U.S. Public Concerned About China’s Economic Power, Policy Experts Differ

Filed under: International,News,Politics,The Economy |

Pew Global Attitudes Project— With China a key foreign policy issue in the 2012 presidential contest and both Barack Obama and Mitt Romney promising to “get tough” with China.

However, the American public has both positive and negative views about China and U.S. policy towards it.

Flag of the People's Republic of China

Nearly two-thirds describe relations between the U.S. and China as good, and most consider China a competitor rather than an enemy.

At the same time, majorities say the U.S. cannot trust China and that the Asian nation does not consider the interests of other countries when making foreign policy decisions.

These results are from a survey of U.S. foreign affairs experts in government, business, academia, the military, the news media and the American public conducted by the Pew Research Center’s Global Attitudes Project.

When it comes to dealing with China, as many say being tough with China on economic issues is a very important priority for the U.S. as say the same about building a strong bilateral relationship.

Despite generally positive assessments of U.S.-China relations, Americans are clearly concerned about China’s growing economic strength and its impact on the United States.

Most consider the large amount of American debt held by China, the loss of U.S. jobs to China and the U.S. trade deficit with China to be very serious problems.

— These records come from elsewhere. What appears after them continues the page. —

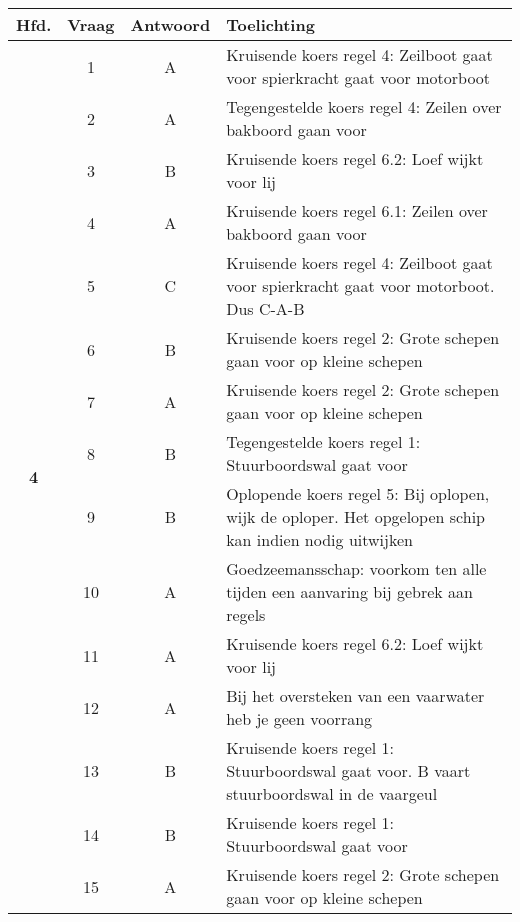 \begin{table}[h]
	\centering
	\begin{tabular}{c|c|c|m{9.5cm}}
		\textbf{Hfd.}       & \textbf{Vraag} & \textbf{Antwoord} & \textbf{Toelichting} \\ \hline 
		\multirow{16}{*}{\sffamily\bfseries{\textcolor{ocre}{\LARGE4}} } & 1 & A & Kruisende koers regel 4: Zeilboot gaat voor spierkracht gaat voor motorboot\\ \cline{2-4} 
		& 2 & A & Tegengestelde koers regel 4: Zeilen over bakboord gaan voor \\ \cline{2-4} 
		& 3 & B & Kruisende koers regel 6.2: Loef wijkt voor lij \\ \cline{2-4} 
		& 4 & A & Kruisende koers regel 6.1: Zeilen over bakboord gaan voor \\ \cline{2-4} 
		& 5 & C & Kruisende koers regel 4: Zeilboot gaat voor spierkracht gaat voor motorboot. Dus C-A-B \\ \cline{2-4} 
		& 6 & B & Kruisende koers regel 2: Grote schepen gaan voor op kleine schepen \\ \cline{2-4} 
		& 7 & A &Kruisende koers regel 2: Grote schepen gaan voor op kleine schepen \\ \cline{2-4} 
		& 8 & B & Tegengestelde koers regel 1: Stuurboordswal gaat voor \\ \cline{2-4} 
		& 9 & B & Oplopende koers regel 5: Bij oplopen, wijk de oploper. Het opgelopen schip kan indien nodig uitwijken\\ \cline{2-4} 
		& 10 & A & Goedzeemansschap: voorkom ten alle tijden een aanvaring bij gebrek aan regels \\ \cline{2-4} 
		& 11 & A & Kruisende koers regel 6.2: Loef wijkt voor lij \\ \cline{2-4} 
		& 12 & A & Bij het oversteken van een vaarwater heb je geen voorrang \\ \cline{2-4} 
		& 13 & B & Kruisende koers regel 1: Stuurboordswal gaat voor. B vaart stuurboordswal in de vaargeul\\ \cline{2-4} 
		& 14 & B & Kruisende koers regel 1: Stuurboordswal gaat voor \\ \cline{2-4} 
		& 15 & A & Kruisende koers regel 2: Grote schepen gaan voor op kleine schepen \\ 
	\end{tabular}
\end{table}



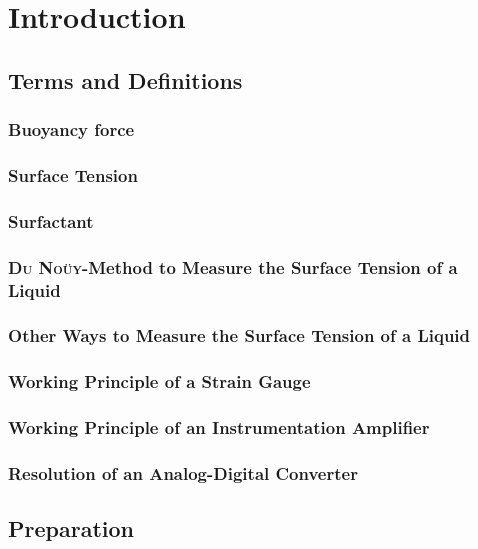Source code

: \chapter{Introduction}
    \section{Terms and Definitions}
        \subsection*{Buoyancy force}\label{sec:Buoyancy force}
        \subsection*{Surface Tension}
        \subsection*{Surfactant}
        \subsection*{\textsc{Du Noüy}-Method to Measure the Surface Tension of a Liquid}
        \subsection*{Other Ways to Measure the Surface Tension of a Liquid}
        \subsection*{Working Principle of a Strain Gauge}
        \subsection*{Working Principle of an Instrumentation Amplifier}
        \subsection*{Resolution of an Analog-Digital Converter}
    \section{Preparation}
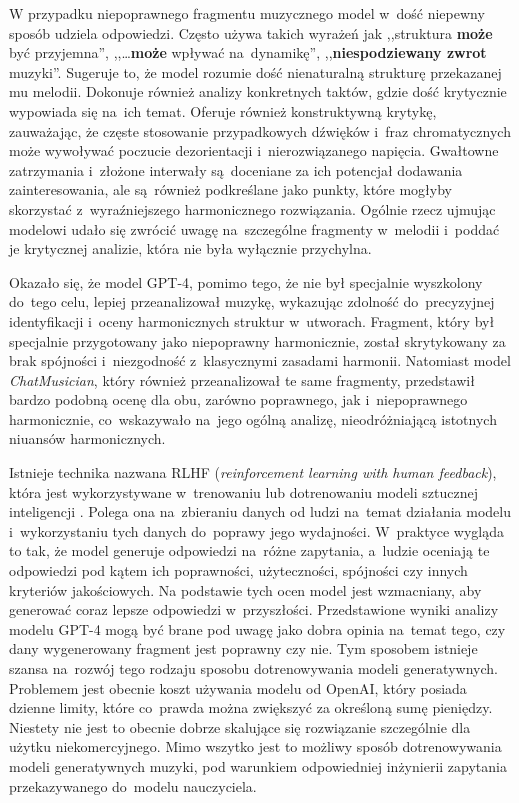 \documentclass[data-science]{agh-wi} %
\begin{document}
W przypadku niepoprawnego fragmentu muzycznego model w~dość niepewny sposób udziela odpowiedzi. Często używa takich wyrażeń jak ,,struktura \textbf{może} być przyjemna'', ,,\dots \textbf{może} wpływać na~dynamikę'', ,,\textbf{niespodziewany zwrot} muzyki''. Sugeruje to, że model rozumie dość nienaturalną strukturę przekazanej mu melodii. Dokonuje również analizy konkretnych taktów, gdzie dość krytycznie wypowiada się na~ich temat. Oferuje również konstruktywną krytykę, zauważając, że częste stosowanie przypadkowych dźwięków i~fraz chromatycznych może wywoływać poczucie dezorientacji i~nierozwiązanego napięcia. Gwałtowne zatrzymania i~złożone interwały są~doceniane za ich potencjał dodawania zainteresowania, ale są~również podkreślane jako punkty, które mogłyby skorzystać z~wyraźniejszego harmonicznego rozwiązania. Ogólnie rzecz ujmując modelowi udało się zwrócić uwagę na~szczególne fragmenty w~melodii i~poddać je krytycznej analizie, która nie była wyłącznie przychylna.

Okazało się, że model GPT-4, pomimo tego, że nie był specjalnie wyszkolony do~tego celu, lepiej przeanalizował muzykę, wykazując zdolność do~precyzyjnej identyfikacji i~oceny harmonicznych struktur w~utworach. Fragment, który był specjalnie przygotowany jako niepoprawny harmonicznie, został skrytykowany za brak spójności i~niezgodność z~klasycznymi zasadami harmonii. Natomiast model \textit{ChatMusician}, który również przeanalizował te same fragmenty, przedstawił bardzo podobną ocenę dla obu, zarówno poprawnego, jak i~niepoprawnego harmonicznie, co~wskazywało na~jego ogólną analizę, nieodróżniającą istotnych niuansów harmonicznych.

Istnieje technika nazwana RLHF (\textit{reinforcement learning with human feedback}), która jest wykorzystywane w~trenowaniu lub dotrenowaniu modeli sztucznej inteligencji \cite{rl_training}. Polega ona na~zbieraniu danych od ludzi na~temat działania modelu i~wykorzystaniu tych danych do~poprawy jego wydajności. W~praktyce wygląda to tak, że model generuje odpowiedzi na~różne zapytania, a~ludzie oceniają te odpowiedzi pod kątem ich poprawności, użyteczności, spójności czy innych kryteriów jakościowych. Na podstawie tych ocen model jest wzmacniany, aby generować coraz lepsze odpowiedzi w~przyszłości. Przedstawione wyniki analizy modelu GPT-4 mogą być brane pod uwagę jako dobra opinia na~temat tego, czy dany wygenerowany fragment jest poprawny czy nie. Tym sposobem istnieje szansa na~rozwój tego rodzaju sposobu dotrenowywania modeli generatywnych. Problemem jest obecnie koszt używania modelu od OpenAI, który posiada dzienne limity, które co~prawda można zwiększyć za określoną sumę pieniędzy. Niestety nie jest to obecnie dobrze skalujące się rozwiązanie szczególnie dla użytku niekomercyjnego. Mimo wszytko jest to możliwy sposób dotrenowywania modeli generatywnych muzyki, pod warunkiem odpowiedniej inżynierii zapytania przekazywanego do~modelu nauczyciela.
\end{document}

About half say the Asian nation’s emergence as a world power poses a major threat to America.

In contrast to the general public, American foreign affairs experts are far less concerned about China’s rising power.

With the exception of retired military officers, only about three-in-ten among the experts surveyed consider China’s emergence as a world power to be a major threat.

Fewer than four-in-ten experts consider the U.S. trade deficit with China to be a very serious problem, compared with about six-in-ten of the broader public.

Even fewer experts express concern about the loss of U.S. jobs to China.

Moreover, unlike the general public, experts are far more likely to support building a strong relationship with China than to back being tough with Beijing on economic issues.

The public and experts also offer divergent views of how assertive America should be in the world.

When asked whether the U.S. should play a shared leadership role, be the single world leader, or not play any leadership role, majorities of the public and experts choose a shared leadership role.

Among those who do so, 62% of the public say the U.S. should be no more or less assertive than other leading nations.

In contrast, majorities of retired military officers, scholars, government officials and business and trade leaders who favor a shared leadership role say the U.S. should be the most assertive of the leading nations.

Views are more mixed among members of the news media.

The survey is part of the broader U.S.-China Security Perceptions Project, conducted in collaboration with the Carnegie Endowment for International Peace, the Kissinger Institute on China and the United States at the Woodrow Wilson International Center for Scholars, the China Strategic Culture Promotion Association and the Research Center for Contemporary China at Peking University.

The general public survey was conducted April 30-May 13, 2012, among 1,004 adults.

The elite survey was conducted March 1- May 20, 2012. Those surveyed included 305 foreign affairs experts, 54 government officials in the executive and legislative branches, 52 retired military officers, 74 business and trade leaders, 93 academics, think tank experts and NGO leaders.

Also surveyed were 32 reporters, editors and commentators.

Although not representative of all U.S. foreign affairs experts, the elite survey findings are indicative of attitudes among high-ranking individuals on matters of national security or foreign policy.